高校受験の種類、都立と私立でこんなに違う!?
執筆
石井 知哉(いしい ともや)
都立高校と私立高校のイメージの違い
大抵の方が3年間、ほぼ毎日のように通うことになる高校。「合わないな」「あっちの高校の方が良かったな」なんて思いはしたくないもの。
では、自分にピッタリな学校ってどこなのだろうか? 頭を抱えている方もいるのだと思います。
まず大きな枠組みとして公立(都立)高校と私立高校という2つの学校カテゴリが存在します。
ここ数年は、比較的に都立が人気な傾向があるようです。また、「自由」「ゆるい」というイメージが多いのも都立高校。しかし実態は、そこまで自由な学校は目立ってはいません。生活指導に力を注ぐ学校などもありますので、都立高校の全てが「自由」を手に入れられる場所ではないのです。
一方、私立高校はどうでしょうか? やはり私立となると「学費」が気になりますね。中には経済的な理由から「うちは絶対に都立しかダメ!」とお子さんに言い聞かせているご家庭もあるのではないでしょうか?
しかし今は、「特待生制度」が以前に比べて充実しています。
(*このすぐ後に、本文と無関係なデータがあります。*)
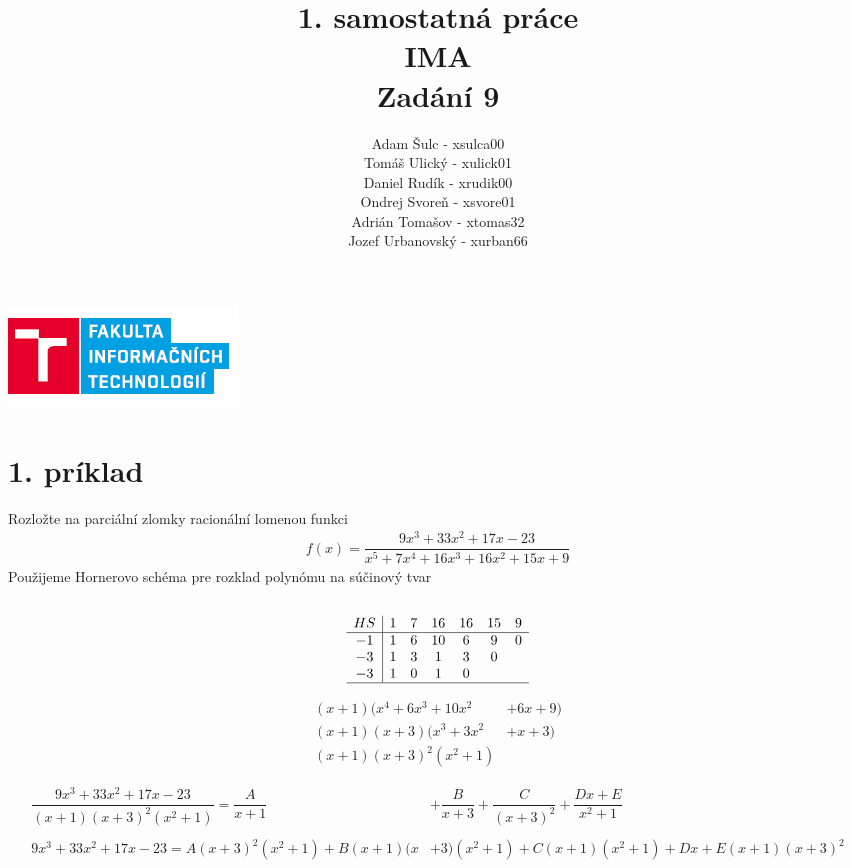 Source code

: \documentclass[a4paper]{article}
\title{\textbf{1. samostatná práce\\IMA\\Zadání 9}}
\author{Adam Šulc - xsulca00\\ Tomáš Ulický - xulick01\\ Daniel Rudík - xrudik00\\ Ondrej Svoreň - xsvore01\\ Adrián Tomašov - xtomas32\\ Jozef Urbanovský - xurban66}
\date{}
\begin{document}
	\maketitle
	\begin{center}
	\includegraphics[clip]{FIT.png}
	\end{center}
	\newpage
	\section*{1. príklad}
	
	Rozložte na parciální zlomky racionální lomenou funkci 
	\begin{align*}
	f(x)= \dfrac{9x^3+33x^2+17x-23} {x^5+7x^4+16x^3+16x^2+15x+9}
	\end{align*}
	Použijeme Hornerovo schéma pre rozklad polynómu na súčinový tvar \\ \\
	\begin{align*}
	\begin{array}{c|cccccc}
	HS & 1 & 7 & 16 & 16 & 15 & 9 \\ \hline
	-1 & 1 & 6 & 10 & 6  & 9  & 0 \\ 
	-3 & 1 & 3 & 1  & 3  & 0      \\ 
	-3 & 1 & 0 & 1 & 0            \\ \hline
	\end{array}
	\end{align*}
	
	\begin{align*}
	(x+1)(x^4+6x^3+10x^2&+6x+9) \\
	(x+1)(x+3)(x^3+3x^2&+x+3)   \\
	(x+1)(x+3)^2(x^2+1)&
	\end{align*}
	
	\begin{align*}
	\dfrac{9x^3+33x^2+17x-23} {(x+1)(x+3)^2(x^2+1)} = 
	\dfrac{A}{x+1} & + \dfrac{B}{x+3} + \dfrac{C}{(x+3)^2} + \dfrac{Dx+E}{x^2+1}\\
	\\
	9x^3+33x^2+17x-23 = 
	A(x+3)^2(x^2+1) + B(x+1)(x&+3)(x^2+1) + C(x+1)(x^2+1) + Dx+E(x+1)(x+3)^2
	\end{align*}
\end{document}
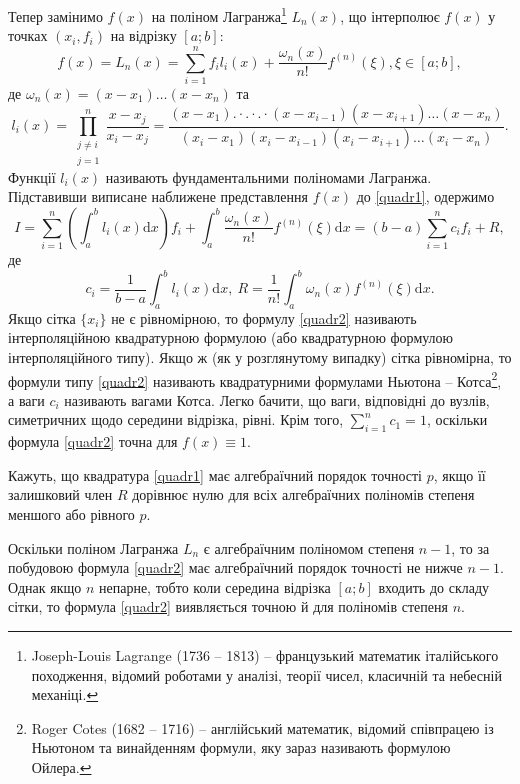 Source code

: \documentclass[14pt,twoside]{extreport}
\theoremstyle{mystyle}
\numberwithin{equation}{chapter}
\begin{document}
Тепер замінимо $f(x)$ на поліном Лагранжа\footnote{Joseph-Louis Lagrange (1736 -- 1813) -- французький математик італійського походження, відомий роботами у аналізі, теорії чисел, класичній та небесній механіці.} $L_n(x)$, що інтерполює $f(x)$ у точках $(x_i, f_i)$ на відрізку $[a; b]$:
\[
f(x)=L_{n}(x)=\sum_{i=1}^{n}f_{i}l_{i}(x)+\frac{\omega_{n}(x)}{n!}f^{(n)}(\xi), \xi\in[a; b],
\]
де $\omega_{n}(x)=(x-x_{1})\ldots(x-x_{n})$ та
\[
l_{i}(x) = \displaystyle \prod\limits_{\substack{
	j\neq i\\
	j=1}}^{n}\frac{x-x_{j}}{x_{i}-x_{j}}=\frac{(x-x_{1}).\cdot.\cdot.\cdot(x-x_{i-1})(x-x_{i+1})\ldots(x-x_{n})}{(x_{i}-x_{1})(x_{i}-x_{i-1})(x_{i}-x_{i+1})\ldots(x_{i}-x_{n})}.
\]
Функції $l_i(x)$ називають фундаментальними поліномами Лагранжа. Підставивши виписане наближене представлення $f(x)$ до \eqref{quadr1}, одержимо
\begin{equation}\label{quadr2}
I = \displaystyle \sum_{i=1}^{n}\left(\int_{a}^{b}l_{i}(x)\mathrm{d}x\right)f_{i}+\int_{a}^{b}\frac{\omega_{n}(x)}{n!}f^{(n)}(\xi)\mathrm{d}x= (b-a)\sum_{i=1}^{n}c_{i}f_{i}+R,
\end{equation}
де
\[
c_{i}=\frac{1}{b-a}\int_{a}^{b}l_{i}(x)\mathrm{d}x,\ R=\frac{1}{n!}\int_{a}^{b}\omega_{n}(x)f^{(n)}(\xi)\mathrm{d}x.
\]
Якщо сітка $\{x_i\}$ не є рівномірною, то формулу \eqref{quadr2} називають інтерполяційною квадратурною формулою (або квадратурною формулою інтерполяційного типу). Якщо ж (як у розглянутому випадку) сітка рівномірна, то формули типу \eqref{quadr2} називають квадратурними формулами Ньютона -- Котса\footnote{Roger Cotes (1682 -- 1716) -- англійський математик, відомий співпрацею із Ньютоном та винайденням формули, яку зараз називають формулою Ойлера.}, а ваги $c_i$ називають вагами Котса. Легко бачити, що ваги, відповідні до вузлів, симетричних щодо середини відрізка, рівні. Крім того, $\displaystyle \sum_{i=1}^{n} c_1 = 1$, оскільки формула \eqref{quadr2} точна для $f(x) \equiv 1$.

Кажуть, що квадратура \eqref{quadr1} має алгебраїчний порядок точності $p$, якщо її залишковий член $R$ дорівнює нулю для всіх алгебраїчних поліномів степеня меншого або рівного $p$.

Оскільки поліном Лагранжа $L_n$ є алгебраїчним поліномом степеня $n-1$, то за побудовою формула \eqref{quadr2} має алгебраїчний порядок точності не нижче $n-1$. Однак якщо $n$ непарне, тобто коли середина відрізка $[a; b]$ входить до складу сітки, то формула \eqref{quadr2} виявляється точною й для поліномів степеня $n$.
\end{document}
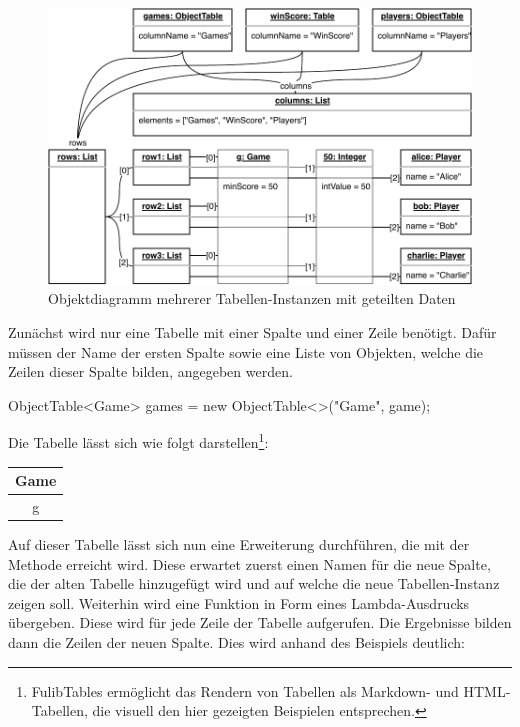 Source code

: \begin{figure}
    \includegraphics[width=\textwidth]{chapter/pattern-matching/img/tables-object-diagram.pdf}
    \caption{Objektdiagramm mehrerer Tabellen-Instanzen mit geteilten Daten}
    \label{fig:tables-object-diagram}
\end{figure}

Zunächst wird nur eine Tabelle mit einer Spalte und einer Zeile benötigt.
Dafür müssen der Name der ersten Spalte sowie eine Liste von Objekten, welche die Zeilen dieser Spalte bilden, angegeben werden.

\begin{jcodeblock}
    ObjectTable<Game> games = new ObjectTable<>("Game", game);
\end{jcodeblock}

Die Tabelle lässt sich wie folgt darstellen\footnote{FulibTables ermöglicht das Rendern von Tabellen als Markdown- und HTML-Tabellen, die visuell den hier gezeigten Beispielen entsprechen.}:

\begin{tabular}{|c|}
    \hline
    \textbf{Game} \\
    \hline
    g \\
    \hline
\end{tabular}

Auf dieser Tabelle lässt sich nun eine Erweiterung durchführen, die mit der Methode  erreicht wird.
Diese erwartet zuerst einen Namen für die neue Spalte, die der alten Tabelle hinzugefügt wird und auf welche die neue Tabellen-Instanz zeigen soll.
Weiterhin wird eine Funktion in Form eines Lambda-Ausdrucks übergeben.
Diese wird für jede Zeile der Tabelle aufgerufen.
Die Ergebnisse bilden dann die Zeilen der neuen Spalte.
Dies wird anhand des Beispiels deutlich:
成績別に優遇差はありますが、3年間授業料免除や1年間授業料免除、入学金の免除などなど。これらの優遇内容は学校によって違いますし、優遇を受けられる評価基準も異なります。
ある学校では内申点で評価したり、他では当日の入試の結果で評価したりしています。もし、「今まで私立の選択肢は全く考えてこなかった」という方は、一度考え直してもいいのではないでしょうか。
また学校を選ぶ際は、ぜひ一度足を運ぶことをお勧めします。書籍やインターネットからでは伝わりきらない魅力がきっとどの学校にもあるはずです。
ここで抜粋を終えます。